(本記事は、平成25年5月9日に旧サイトで公開したブログです)
存在を識別するための存在として“印”がある。これは企業にとってはローゴやマークであり、個人においては氏名や自筆のサイン、または印鑑等がそれにあたる。つまり世の中に存在する物には全て“識別のための印”が必要であり、逆に“出自”を明確にするという世のニーズがあることだなのだろう。
しかし日本にはその“出自”を強制的に消失させてしまう習慣が存在する。それは「結婚」だ。女性とは結婚をすると大抵は「嫁入りした先」の姓に変わり、女性は旦那の“出自”に吸収されることとなる。企業の場合だと吸収合併された企業名が無くなることと同様だが、ただ企業によっては、合併当初だけは双方の名称を併記して船出する場合があったりする。ただ結婚の場合は違う。結婚した日本人で両姓を併記する習慣はないため、ほぼ女性は男性の姓を語るようになる。女性の実家としては「嫁に出した」、男性の家としては「嫁にもらった」訳だから当然と言えば当然。しかし女性が社会生活を実質的にリードしている状況の中、「事実婚」を選択する人も増えてきていることもあり、この日本の習慣も修正すべき時期にきているように思えてならない。

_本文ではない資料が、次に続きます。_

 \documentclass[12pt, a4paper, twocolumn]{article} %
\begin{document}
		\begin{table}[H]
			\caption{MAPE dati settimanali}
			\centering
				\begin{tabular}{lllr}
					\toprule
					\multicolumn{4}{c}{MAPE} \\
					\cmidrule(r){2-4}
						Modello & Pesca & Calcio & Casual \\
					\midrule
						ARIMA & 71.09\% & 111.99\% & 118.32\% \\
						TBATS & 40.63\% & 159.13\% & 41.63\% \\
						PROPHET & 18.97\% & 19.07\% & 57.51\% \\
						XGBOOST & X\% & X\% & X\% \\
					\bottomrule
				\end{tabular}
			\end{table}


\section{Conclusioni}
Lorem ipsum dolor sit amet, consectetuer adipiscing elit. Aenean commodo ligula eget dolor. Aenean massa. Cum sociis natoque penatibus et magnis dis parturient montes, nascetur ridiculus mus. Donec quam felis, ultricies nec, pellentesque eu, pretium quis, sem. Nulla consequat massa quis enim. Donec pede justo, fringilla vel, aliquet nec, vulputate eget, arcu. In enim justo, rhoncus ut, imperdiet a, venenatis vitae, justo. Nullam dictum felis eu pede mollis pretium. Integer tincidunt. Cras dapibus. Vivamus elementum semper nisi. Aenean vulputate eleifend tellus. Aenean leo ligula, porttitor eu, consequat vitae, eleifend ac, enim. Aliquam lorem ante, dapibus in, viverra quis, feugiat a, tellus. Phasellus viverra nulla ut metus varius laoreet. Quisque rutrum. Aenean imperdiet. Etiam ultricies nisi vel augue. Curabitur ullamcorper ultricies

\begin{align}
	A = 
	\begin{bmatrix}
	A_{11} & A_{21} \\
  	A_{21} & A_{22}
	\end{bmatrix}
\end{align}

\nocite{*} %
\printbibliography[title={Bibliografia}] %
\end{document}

本日の日経新聞朝刊「ART REVIEW」面で「母から娘へ 女紋」の記事が掲載されている。この「女紋」に関しては以前本ブログでも取り上げさせて頂いていて非常に興味があるのだが、実はこの習慣を全国に広げられないものかと思っている。夫婦として一つの“印”を築いていくのだから従来通りで問題は無いと言われればそれまでだが、結婚という形が女性の「吸収」ではなく「併存」という意味合いとして認識が広がれば、アホ社会化した日本文化の変革に繋がるような気がしてならないからだ。ビジネス的な話題の中で「セルフ・ブランディング」の重要性が語られるが、それは生活全般に言えることであり、結婚という形においてもその意味合いを導入することができれば、離婚率の低下やモラルの向上も見られるかもしれないと思っている。
「女紋」を全ての女性が持つことで世の中が変わる、とは大げさだとは思うが、ただ一生持ち続けさらに継承していく「女紋」を全ての女性が持つという、新しい文化を作り出していくその『過程』を考えると、意義は大きいとのではないか。また「自分の印」の永久表示は、日本の美徳の継承の支えになることを期待している。